0

I googled around for merging dictionaries but the results I looked at were all assuming replacement of the value. That is, if you a dict like {'config_prop': 2}, and another dict like {'config_prop': 7}, the end result of the merge is {'config_prop': 7}. What I want is {'config_prop': 9}.

My naive approach is the following, which works but is quite slow.

split_output = [{'some_prop': 1}, {'some_prop': 2, 'other_prop': 19}]
combined_output = {}
    for d in split_output:
        if combined_output == {}:
            combined_output = d.copy()
        else:
            for key, value in d.items():
                if key in combined_output:
                    combined_output[key] = combined_output[key] + value  # add to existing val
                else:
                    combined_output[key] = value

I'd love to hear suggestions on a better way to do this. Thanks!
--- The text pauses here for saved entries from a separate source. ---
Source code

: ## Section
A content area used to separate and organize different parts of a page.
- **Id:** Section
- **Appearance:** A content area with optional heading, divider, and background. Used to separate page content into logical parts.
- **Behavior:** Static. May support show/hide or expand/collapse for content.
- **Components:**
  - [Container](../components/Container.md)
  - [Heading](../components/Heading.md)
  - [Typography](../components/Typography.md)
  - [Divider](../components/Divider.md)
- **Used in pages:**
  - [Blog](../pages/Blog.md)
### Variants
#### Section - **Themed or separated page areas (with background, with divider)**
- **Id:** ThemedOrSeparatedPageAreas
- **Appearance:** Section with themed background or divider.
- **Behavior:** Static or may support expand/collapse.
Update: I tried this but it is considerably slower than my original code:

final_count = Counter() 
for d in split_output:
    final_count += Counter(d)   
final_output = dict(final_count)
Aaron
  • 2,154
  • 5
  • 29
  • 42

3 Answers3

2

I quickly profiled a few different approaches to your question:

combined_output = [{'some_prop': 1}, {'some_prop': 2, 'other_prop': 19}]
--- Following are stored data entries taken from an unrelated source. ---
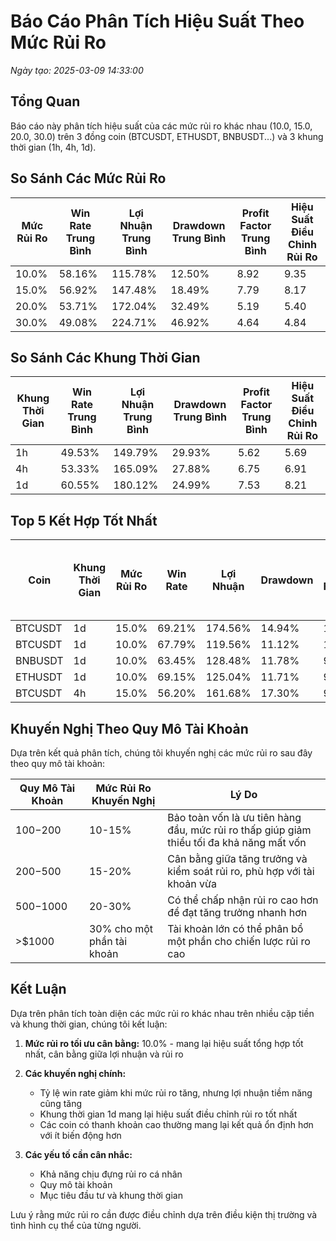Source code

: # Báo Cáo Phân Tích Hiệu Suất Theo Mức Rủi Ro

*Ngày tạo: 2025-03-09 14:33:00*

## Tổng Quan

Báo cáo này phân tích hiệu suất của các mức rủi ro khác nhau (10.0, 15.0, 20.0, 30.0) 
trên 3 đồng coin (BTCUSDT, ETHUSDT, BNBUSDT...) và 
3 khung thời gian (1h, 4h, 1d).

## So Sánh Các Mức Rủi Ro

| Mức Rủi Ro | Win Rate Trung Bình | Lợi Nhuận Trung Bình | Drawdown Trung Bình | Profit Factor Trung Bình | Hiệu Suất Điều Chỉnh Rủi Ro |
|------------|---------------------|----------------------|---------------------|--------------------------|------------------------------|
| 10.0% | 58.16% | 115.78% | 12.50% | 8.92 | 9.35 |
| 15.0% | 56.92% | 147.48% | 18.49% | 7.79 | 8.17 |
| 20.0% | 53.71% | 172.04% | 32.49% | 5.19 | 5.40 |
| 30.0% | 49.08% | 224.71% | 46.92% | 4.64 | 4.84 |

## So Sánh Các Khung Thời Gian

| Khung Thời Gian | Win Rate Trung Bình | Lợi Nhuận Trung Bình | Drawdown Trung Bình | Profit Factor Trung Bình | Hiệu Suất Điều Chỉnh Rủi Ro |
|-----------------|---------------------|----------------------|---------------------|--------------------------|------------------------------|
| 1h | 49.53% | 149.79% | 29.93% | 5.62 | 5.69 |
| 4h | 53.33% | 165.09% | 27.88% | 6.75 | 6.91 |
| 1d | 60.55% | 180.12% | 24.99% | 7.53 | 8.21 |

## Top 5 Kết Hợp Tốt Nhất

| Coin | Khung Thời Gian | Mức Rủi Ro | Win Rate | Lợi Nhuận | Drawdown | Profit Factor | Hiệu Suất Điều Chỉnh Rủi Ro |
|------|-----------------|------------|----------|-----------|----------|---------------|------------------------------|
| BTCUSDT | 1d | 15.0% | 69.21% | 174.56% | 14.94% | 10.40 | 11.69 |
| BTCUSDT | 1d | 10.0% | 67.79% | 119.56% | 11.12% | 10.21 | 10.75 |
| BNBUSDT | 1d | 10.0% | 63.45% | 128.48% | 11.78% | 9.87 | 10.91 |
| ETHUSDT | 1d | 10.0% | 69.15% | 125.04% | 11.71% | 9.53 | 10.68 |
| BTCUSDT | 4h | 15.0% | 56.20% | 161.68% | 17.30% | 9.11 | 9.35 |

## Khuyến Nghị Theo Quy Mô Tài Khoản

Dựa trên kết quả phân tích, chúng tôi khuyến nghị các mức rủi ro sau đây theo quy mô tài khoản:

| Quy Mô Tài Khoản | Mức Rủi Ro Khuyến Nghị | Lý Do |
|------------------|-------------------------|-------|
| $100-$200 | 10-15% | Bảo toàn vốn là ưu tiên hàng đầu, mức rủi ro thấp giúp giảm thiểu tối đa khả năng mất vốn |
| $200-$500 | 15-20% | Cân bằng giữa tăng trưởng và kiểm soát rủi ro, phù hợp với tài khoản vừa |
| $500-$1000 | 20-30% | Có thể chấp nhận rủi ro cao hơn để đạt tăng trưởng nhanh hơn |
| >$1000 | 30% cho một phần tài khoản | Tài khoản lớn có thể phân bổ một phần cho chiến lược rủi ro cao |

## Kết Luận

Dựa trên phân tích toàn diện các mức rủi ro khác nhau trên nhiều cặp tiền và khung thời gian, chúng tôi kết luận:

1. **Mức rủi ro tối ưu cân bằng:** 10.0% - mang lại hiệu suất tổng hợp tốt nhất, cân bằng giữa lợi nhuận và rủi ro

2. **Các khuyến nghị chính:**
   - Tỷ lệ win rate giảm khi mức rủi ro tăng, nhưng lợi nhuận tiềm năng cũng tăng
   - Khung thời gian 1d mang lại hiệu suất điều chỉnh rủi ro tốt nhất
   - Các coin có thanh khoản cao thường mang lại kết quả ổn định hơn với ít biến động hơn

3. **Các yếu tố cần cân nhắc:**
   - Khả năng chịu đựng rủi ro cá nhân
   - Quy mô tài khoản
   - Mục tiêu đầu tư và khung thời gian
   
Lưu ý rằng mức rủi ro cần được điều chỉnh dựa trên điều kiện thị trường và tình hình cụ thể của từng người.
# set key or append value to new dictionary object:

def dict_sum(dicts):
    output = {}
    for d in dicts:
        for key, value in d.iteritems():
            if key in output:
                output[key] += value
            else:
                output[key] = value
     return output
    
# Implement a reducer function using functools:

from functools import reduce

def reducer(accumulator, element):
    for key, value in element.items():
        accumulator[key] = accumulator.get(key, 0) + value
    return accumulator
    
# Use a Counter:

from collections import Counter

def sum_dicts_values_by_key(dicts):
    return dict(sum([Counter(x) for x in combined_output], Counter()))

# Using dictionary comprehension:

def sum_dict_comprehension(dicts):
    return {k: sum([i[k] for i in dicts]) 
    if k in dicts[0] else i[k] for i in dicts for k in i}

Using timeit to run quick benchmarks for comparison:

res_1 = dict_sum(combined_output)
1000000 loops, best of 3: 457 ns per loop

res_2 = reduce(reducer, combined_output, {})
1000000 loops, best of 3: 1.35 µs per loop

res_3 = sum_dicts_values_by_key(combined_output)
100000 loops, best of 3: 12.8 µs per loop

res_4 = sum_dict_comprehension(combined_output)
1000000 loops, best of 3: 1.53 µs per loop
Wes Doyle
  • 2,199
  • 3
  • 17
  • 32
  • 1
    added fourth method to profile dictionary comprehension – Wes Doyle Oct 02 '18 at 02:38
  • Thanks, Wes! Great answer. I wonder if dict size affects this at all. In my case I have two dicts each with a little over 400,000 key-value pairs. – Aaron Oct 02 '18 at 14:39
  • 1
    There appears to be a typo in the `dict_sum` method, it will `return` after one dictionary. – joocer Oct 17 '21 at 16:08
1

You can use the following:

from collections import Counter

A = Counter({'config_prop': 2})
B = Counter({'config_prop': 7})
A + B
David Zemens
  • 53,033
  • 11
  • 81
  • 130
Irfanuddin
  • 2,295
  • 1
  • 15
  • 29
  • Hmmm... interesting idea but it is much slower than before. I updated the question with the new code I tried. – Aaron Oct 02 '18 at 00:52
  • I'm not really sure why. But [this](https://stackoverflow.com/questions/41594940/why-is-collections-counter-so-slow) claims that counter is fastest and explains what may slow down. Consider reading it. – Irfanuddin Oct 02 '18 at 00:58
0

Could use dictionary comprehension

combo = [{'some_prop': 1}, {'some_prop': 2, 'other_prop': 19}]

d = {k: sum([i[k] for i in combo]) if k in combo[0] else i[k] for i in combo for k in i}
{'some_prop': 3, 'other_prop': 19}
vash_the_stampede
  • 4,590
  • 1
  • 8
  • 20